What you need to do: Take the data below and filter it for lines containing the word "more"; show each line found.

▽

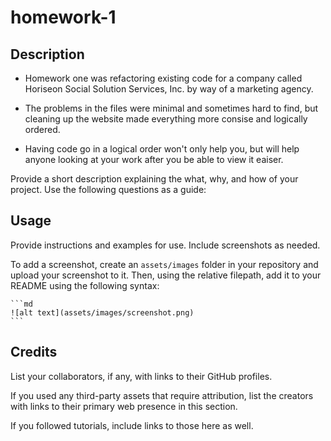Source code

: # homework-1

## Description

- Homework one was refactoring existing code for a company called Horiseon Social Solution Services, Inc. by way of a marketing agency.

- The problems in the files were minimal and sometimes hard to find, but cleaning up the website made everything more consise and logically ordered.

- Having code go in a logical order won't only help you, but will help anyone looking at your work after you be able to view it eaiser.

Provide a short description explaining the what, why, and how of your project. Use the following questions as a guide:



## Usage

Provide instructions and examples for use. Include screenshots as needed.

To add a screenshot, create an `assets/images` folder in your repository and upload your screenshot to it. Then, using the relative filepath, add it to your README using the following syntax:

    ```md
    ![alt text](assets/images/screenshot.png)
    ```

## Credits

List your collaborators, if any, with links to their GitHub profiles.

If you used any third-party assets that require attribution, list the creators with links to their primary web presence in this section.

If you followed tutorials, include links to those here as well.
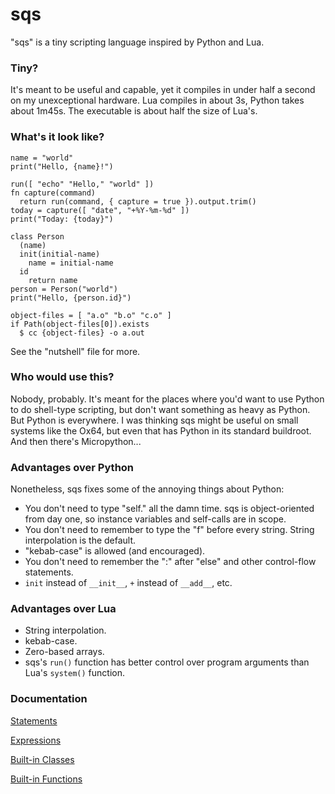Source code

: sqs
====

"sqs" is a tiny scripting language inspired by Python and Lua.


### Tiny?

It's meant to be useful and capable, yet it compiles in under half a second on my unexceptional hardware.  Lua compiles in about 3s, Python takes about 1m45s.  The executable is about half the size of Lua's.


### What's it look like?

```
name = "world"
print("Hello, {name}!")

run([ "echo" "Hello," "world" ])
fn capture(command)
  return run(command, { capture = true }).output.trim()
today = capture([ "date", "+%Y-%m-%d" ])
print("Today: {today}")

class Person
  (name)
  init(initial-name)
    name = initial-name
  id
    return name
person = Person("world")
print("Hello, {person.id}")

object-files = [ "a.o" "b.o" "c.o" ]
if Path(object-files[0]).exists
  $ cc {object-files} -o a.out
```

See the "nutshell" file for more.


### Who would use this?

Nobody, probably.  It's meant for the places where you'd want to use Python to do shell-type scripting, but don't want something as heavy as Python.  But Python is everywhere.  I was thinking sqs might be useful on small systems like the Ox64, but even that has Python in its standard buildroot.  And then there's Micropython...


### Advantages over Python

Nonetheless, sqs fixes some of the annoying things about Python:

- You don't need to type "self." all the damn time.  sqs is object-oriented from day one, so instance variables and self-calls are in scope.
- You don't need to remember to type the "f" before every string.  String interpolation is the default.
- "kebab-case" is allowed (and encouraged).
- You don't need to remember the ":" after "else" and other control-flow statements.
- `init` instead of `__init__`, `+` instead of `__add__`, etc.


### Advantages over Lua

- String interpolation.
- kebab-case.
- Zero-based arrays.
- sqs's `run()` function has better control over program arguments than Lua's `system()` function.


### Documentation

[Statements](docs/statements.html)

[Expressions](docs/expressions.html)

[Built-in Classes](docs/builtin-classes.md)

[Built-in Functions](docs/builtin-functions.md)




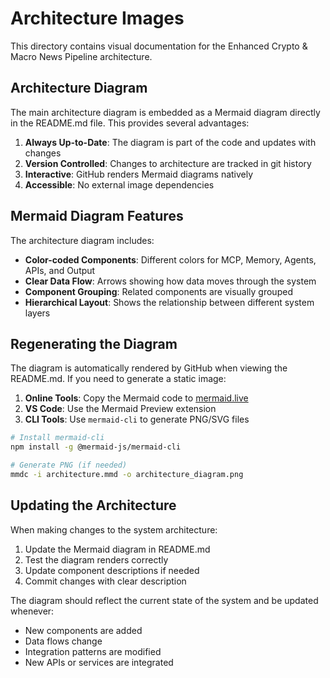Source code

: # Architecture Images

This directory contains visual documentation for the Enhanced Crypto & Macro News Pipeline architecture.

## Architecture Diagram

The main architecture diagram is embedded as a Mermaid diagram directly in the README.md file. This provides several advantages:

1. **Always Up-to-Date**: The diagram is part of the code and updates with changes
2. **Version Controlled**: Changes to architecture are tracked in git history  
3. **Interactive**: GitHub renders Mermaid diagrams natively
4. **Accessible**: No external image dependencies

## Mermaid Diagram Features

The architecture diagram includes:

- **Color-coded Components**: Different colors for MCP, Memory, Agents, APIs, and Output
- **Clear Data Flow**: Arrows showing how data moves through the system
- **Component Grouping**: Related components are visually grouped
- **Hierarchical Layout**: Shows the relationship between different system layers

## Regenerating the Diagram

The diagram is automatically rendered by GitHub when viewing the README.md. If you need to generate a static image:

1. **Online Tools**: Copy the Mermaid code to [mermaid.live](https://mermaid.live)
2. **VS Code**: Use the Mermaid Preview extension
3. **CLI Tools**: Use `mermaid-cli` to generate PNG/SVG files

```bash
# Install mermaid-cli
npm install -g @mermaid-js/mermaid-cli

# Generate PNG (if needed)
mmdc -i architecture.mmd -o architecture_diagram.png
```

## Updating the Architecture

When making changes to the system architecture:

1. Update the Mermaid diagram in README.md
2. Test the diagram renders correctly
3. Update component descriptions if needed
4. Commit changes with clear description

The diagram should reflect the current state of the system and be updated whenever:
- New components are added
- Data flows change  
- Integration patterns are modified
- New APIs or services are integrated 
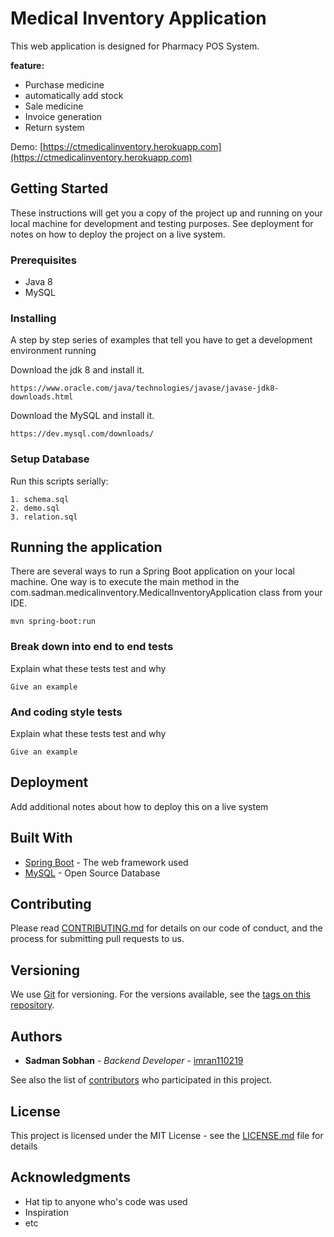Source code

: # Medical Inventory Application

This web application is designed for Pharmacy POS System.

**feature:**
* Purchase medicine 
* automatically add stock
* Sale medicine
* Invoice generation
* Return system 

Demo: [https://ctmedicalinventory.herokuapp.com](https://ctmedicalinventory.herokuapp.com)

## Getting Started

These instructions will get you a copy of the project up and running on your local machine for development and testing purposes. See deployment for notes on how to deploy the project on a live system.

### Prerequisites

* Java 8
* MySQL

### Installing

A step by step series of examples that tell you have to get a development environment running

Download the jdk 8 and install it.

```
https://www.oracle.com/java/technologies/javase/javase-jdk8-downloads.html
```

Download the MySQL and install it.

```
https://dev.mysql.com/downloads/
```

### Setup Database

Run this scripts serially:

```
1. schema.sql
2. demo.sql
3. relation.sql
```

## Running the application

There are several ways to run a Spring Boot application on your local machine. One way is to execute the main method in the com.sadman.medicalinventory.MedicalInventoryApplication class from your IDE.

```
mvn spring-boot:run
```

### Break down into end to end tests

Explain what these tests test and why

```
Give an example
```

### And coding style tests

Explain what these tests test and why

```
Give an example
```

## Deployment

Add additional notes about how to deploy this on a live system

## Built With

* [Spring Boot](https://spring.io/projects/spring-boot) - The web framework used
* [MySQL](https://www.mysql.com/) - Open Source Database

## Contributing

Please read [CONTRIBUTING.md](https://gist.github.com/PurpleBooth/b24679402957c63ec426) for details on our code of conduct, and the process for submitting pull requests to us.

## Versioning

We use [Git](https://gitforwindows.org/) for versioning. For the versions available, see the [tags on this repository](https://github.com/imran110219/Book_Review_App/commits/master).

## Authors

* **Sadman Sobhan** - *Backend Developer* - [imran110219](https://github.com/imran110219)

See also the list of [contributors](https://github.com/imran110219/Medical-Inventory/settings/collaboration) who participated in this project.

## License

This project is licensed under the MIT License - see the [LICENSE.md](LICENSE.md) file for details

## Acknowledgments

* Hat tip to anyone who's code was used
* Inspiration
* etc
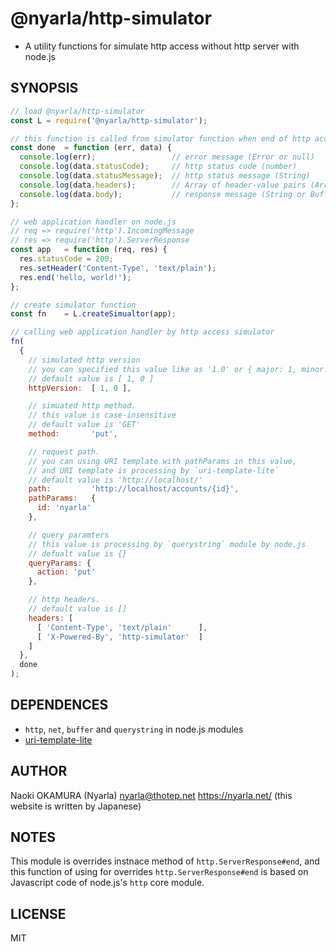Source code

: @nyarla/http-simulator
======================

  * A utility functions for simulate http access without http server with node.js

SYNOPSIS
--------

```js
// load @nyarla/http-simulator
const L = require('@nyarla/http-simulator');

// this function is called from simulator function when end of http access simulation
const done  = function (err, data) {
  console.log(err);                 // error message (Error or null)
  console.log(data.statusCode);     // http status code (number)
  console.log(data.statusMessage);  // http status message (String)
  console.log(data.headers);        // Array of header-value pairs (Array< Array<K, V> >)
  console.log(data.body);           // response message (String or Buffer)
};

// web application handler on node.js
// req => require('http').IncomingMessage
// res => require('http').ServerResponse
const app   = function (req, res) {
  res.statusCode = 200;
  res.setHeader('Content-Type', 'text/plain');
  res.end('hello, world!');
};

// create simulator function
const fn    = L.createSimualtor(app);

// calling web application handler by http access simulator
fn(
  {
    // simulated http version
    // you can specified this value like as '1.0' or { major: 1, minor: 0 } 
    // default value is [ 1, 0 ]
    httpVersion:  [ 1, 0 ],

    // simuated http method.
    // this value is case-insensitive
    // default value is 'GET'
    method:       'put',

    // request path.
    // you can using URI template with pathParams in this value,
    // and URI template is processing by `uri-template-lite`
    // default value is 'http://localhost/'
    path:         'http://localhost/accounts/{id}',
    pathParams:   {
      id: 'nyarla'
    },

    // query paramters
    // this value is processing by `querystring` module by node.js
    // defualt value is {}
    queryParams: {
      action: 'put'
    },

    // http headers.
    // default value is []
    headers: [
      [ 'Content-Type', 'text/plain'      ],
      [ 'X-Powered-By', 'http-simulator'  ]
    ]
  },
  done
);
```

DEPENDENCES
-----------

  * `http`, `net`, `buffer` and `querystring` in node.js modules
  * [uri-template-lite](https://npmjs.com/packages/uri-template-lite)

AUTHOR
------

Naoki OKAMURA (Nyarla) <nyarla@thotep.net> <https://nyarla.net/> (this website is written by Japanese)

NOTES
-----

This module is overrides instnace method of `http.ServerResponse#end`,
and this function of using for overrides `http.ServerResponse#end` is
based on Javascript code of node.js's `http` core module.

LICENSE
-------

MIT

△

Response to this task:
- The problems in the files were minimal and sometimes hard to find, but cleaning up the website made everything more consise and logically ordered.
See the "nutshell" file for more.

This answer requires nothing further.